[Stored data entries]
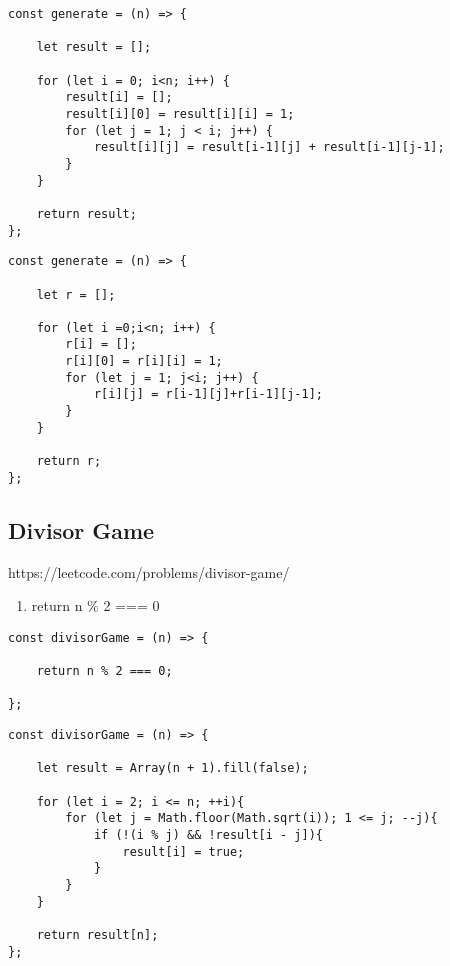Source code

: \documentclass[10pt]{article}
\begin{document}
\begin{lstlisting}[title=Solution generate, captionpos=t]
const generate = (n) => {
    
    let result = [];
    
    for (let i = 0; i<n; i++) {
        result[i] = [];
        result[i][0] = result[i][i] = 1;
        for (let j = 1; j < i; j++) {
            result[i][j] = result[i-1][j] + result[i-1][j-1];
        }
    }
    
    return result;
};
\end{lstlisting}

\begin{lstlisting}[title=Solution generate with less mess, captionpos=t]
const generate = (n) => {
    
    let r = [];
    
    for (let i =0;i<n; i++) {
        r[i] = [];
        r[i][0] = r[i][i] = 1;
        for (let j = 1; j<i; j++) {
            r[i][j] = r[i-1][j]+r[i-1][j-1];
        }
    } 
    
    return r;
};
\end{lstlisting}
\medskip %








\pagebreak %
\medskip   
\subsection{Divisor Game}
https://leetcode.com/problems/divisor-game/

\begin{enumerate}
	\item return n \% 2 === 0 
\end{enumerate}

\begin{lstlisting}[title=Solution divisorGame, captionpos=t]
const divisorGame = (n) => {

    return n % 2 === 0;
    
};
\end{lstlisting}


\begin{lstlisting}[title=Solution divisorGame, captionpos=t]
const divisorGame = (n) => {
    
    let result = Array(n + 1).fill(false);
    
    for (let i = 2; i <= n; ++i){
        for (let j = Math.floor(Math.sqrt(i)); 1 <= j; --j){
            if (!(i % j) && !result[i - j]){
                result[i] = true;
            }
        }
    }
   
    return result[n];
};
\end{lstlisting}
\end{document}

REQUIRED ACTION
When you reproduce the entries above, keep every word exact and leave the images out.

SOLUTION FOR THIS TASK
Source code

: \documentclass[10pt]{article}
\begin{document}
\begin{lstlisting}[title=Solution generate, captionpos=t]
const generate = (n) => {
    
    let result = [];
    
    for (let i = 0; i<n; i++) {
        result[i] = [];
        result[i][0] = result[i][i] = 1;
        for (let j = 1; j < i; j++) {
            result[i][j] = result[i-1][j] + result[i-1][j-1];
        }
    }
    
    return result;
};
\end{lstlisting}

\begin{lstlisting}[title=Solution generate with less mess, captionpos=t]
const generate = (n) => {
    
    let r = [];
    
    for (let i =0;i<n; i++) {
        r[i] = [];
        r[i][0] = r[i][i] = 1;
        for (let j = 1; j<i; j++) {
            r[i][j] = r[i-1][j]+r[i-1][j-1];
        }
    } 
    
    return r;
};
\end{lstlisting}
\medskip %








\pagebreak %
\medskip   
\subsection{Divisor Game}
https://leetcode.com/problems/divisor-game/

\begin{enumerate}
	\item return n \% 2 === 0 
\end{enumerate}

\begin{lstlisting}[title=Solution divisorGame, captionpos=t]
const divisorGame = (n) => {

    return n % 2 === 0;
    
};
\end{lstlisting}


\begin{lstlisting}[title=Solution divisorGame, captionpos=t]
const divisorGame = (n) => {
    
    let result = Array(n + 1).fill(false);
    
    for (let i = 2; i <= n; ++i){
        for (let j = Math.floor(Math.sqrt(i)); 1 <= j; --j){
            if (!(i % j) && !result[i - j]){
                result[i] = true;
            }
        }
    }
   
    return result[n];
};
\end{lstlisting}
\end{document}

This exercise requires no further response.